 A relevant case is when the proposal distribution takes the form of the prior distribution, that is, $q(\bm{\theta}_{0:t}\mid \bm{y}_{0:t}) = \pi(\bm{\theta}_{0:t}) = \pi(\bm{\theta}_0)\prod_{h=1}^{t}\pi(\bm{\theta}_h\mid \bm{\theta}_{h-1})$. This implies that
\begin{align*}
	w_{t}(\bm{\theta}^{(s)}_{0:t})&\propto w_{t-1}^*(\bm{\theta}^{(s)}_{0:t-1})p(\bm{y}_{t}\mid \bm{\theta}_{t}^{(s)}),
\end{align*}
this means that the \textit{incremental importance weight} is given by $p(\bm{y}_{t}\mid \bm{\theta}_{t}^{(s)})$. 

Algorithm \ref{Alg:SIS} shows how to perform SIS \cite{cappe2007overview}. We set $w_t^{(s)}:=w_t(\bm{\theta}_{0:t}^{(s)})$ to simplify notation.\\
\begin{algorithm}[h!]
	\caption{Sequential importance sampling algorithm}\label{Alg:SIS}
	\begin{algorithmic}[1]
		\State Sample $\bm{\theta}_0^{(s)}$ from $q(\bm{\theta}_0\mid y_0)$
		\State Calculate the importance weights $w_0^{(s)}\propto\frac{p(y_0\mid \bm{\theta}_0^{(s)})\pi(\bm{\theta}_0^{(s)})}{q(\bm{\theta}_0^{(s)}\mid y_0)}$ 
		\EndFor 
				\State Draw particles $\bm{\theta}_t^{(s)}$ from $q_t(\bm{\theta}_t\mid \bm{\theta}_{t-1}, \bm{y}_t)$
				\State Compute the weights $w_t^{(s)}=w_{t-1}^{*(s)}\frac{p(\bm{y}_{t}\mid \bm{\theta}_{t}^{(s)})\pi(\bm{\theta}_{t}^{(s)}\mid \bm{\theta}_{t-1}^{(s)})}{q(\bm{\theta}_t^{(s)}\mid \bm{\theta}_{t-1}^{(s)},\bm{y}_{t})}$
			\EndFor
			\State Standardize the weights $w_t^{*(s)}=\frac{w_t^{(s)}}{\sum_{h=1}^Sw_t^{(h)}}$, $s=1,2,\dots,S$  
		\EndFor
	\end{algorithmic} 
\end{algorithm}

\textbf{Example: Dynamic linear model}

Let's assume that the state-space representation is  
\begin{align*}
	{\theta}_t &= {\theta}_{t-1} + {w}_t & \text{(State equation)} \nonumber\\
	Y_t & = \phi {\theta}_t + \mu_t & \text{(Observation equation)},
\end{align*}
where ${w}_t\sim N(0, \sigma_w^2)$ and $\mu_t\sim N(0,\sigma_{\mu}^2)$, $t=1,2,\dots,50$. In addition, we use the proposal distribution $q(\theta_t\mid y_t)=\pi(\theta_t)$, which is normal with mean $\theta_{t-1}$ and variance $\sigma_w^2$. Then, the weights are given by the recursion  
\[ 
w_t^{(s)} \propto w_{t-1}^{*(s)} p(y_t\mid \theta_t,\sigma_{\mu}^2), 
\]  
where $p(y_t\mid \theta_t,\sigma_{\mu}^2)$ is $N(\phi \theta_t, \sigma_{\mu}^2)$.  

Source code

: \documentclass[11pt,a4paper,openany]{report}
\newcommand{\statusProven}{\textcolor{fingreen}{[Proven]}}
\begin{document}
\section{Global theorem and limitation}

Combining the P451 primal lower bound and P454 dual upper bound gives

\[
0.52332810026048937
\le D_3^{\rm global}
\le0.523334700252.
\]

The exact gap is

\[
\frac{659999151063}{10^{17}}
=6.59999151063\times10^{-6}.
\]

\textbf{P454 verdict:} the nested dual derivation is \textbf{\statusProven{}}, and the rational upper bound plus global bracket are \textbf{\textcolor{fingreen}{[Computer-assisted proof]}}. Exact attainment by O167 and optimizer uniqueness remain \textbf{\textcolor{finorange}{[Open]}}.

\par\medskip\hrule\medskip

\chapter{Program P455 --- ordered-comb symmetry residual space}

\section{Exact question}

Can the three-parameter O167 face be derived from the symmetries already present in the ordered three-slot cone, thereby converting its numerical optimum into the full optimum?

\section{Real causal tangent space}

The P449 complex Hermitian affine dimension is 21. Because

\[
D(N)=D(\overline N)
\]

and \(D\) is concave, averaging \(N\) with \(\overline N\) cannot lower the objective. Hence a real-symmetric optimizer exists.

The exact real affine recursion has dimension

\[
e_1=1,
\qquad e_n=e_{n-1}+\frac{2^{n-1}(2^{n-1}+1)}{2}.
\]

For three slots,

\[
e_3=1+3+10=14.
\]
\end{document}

◆ ◆ ◆ ◆

» **ACTIVITY**
Using the listing above, pick out each line that contains the word "from", then copy it.

» **ANSWER TO THIS TASK**
		\State Sample $\bm{\theta}_0^{(s)}$ from $q(\bm{\theta}_0\mid y_0)$
				\State Draw particles $\bm{\theta}_t^{(s)}$ from $q_t(\bm{\theta}_t\mid \bm{\theta}_{t-1}, \bm{y}_t)$
Can the three-parameter O167 face be derived from the symmetries already present in the ordered three-slot cone, thereby converting its numerical optimum into the full optimum?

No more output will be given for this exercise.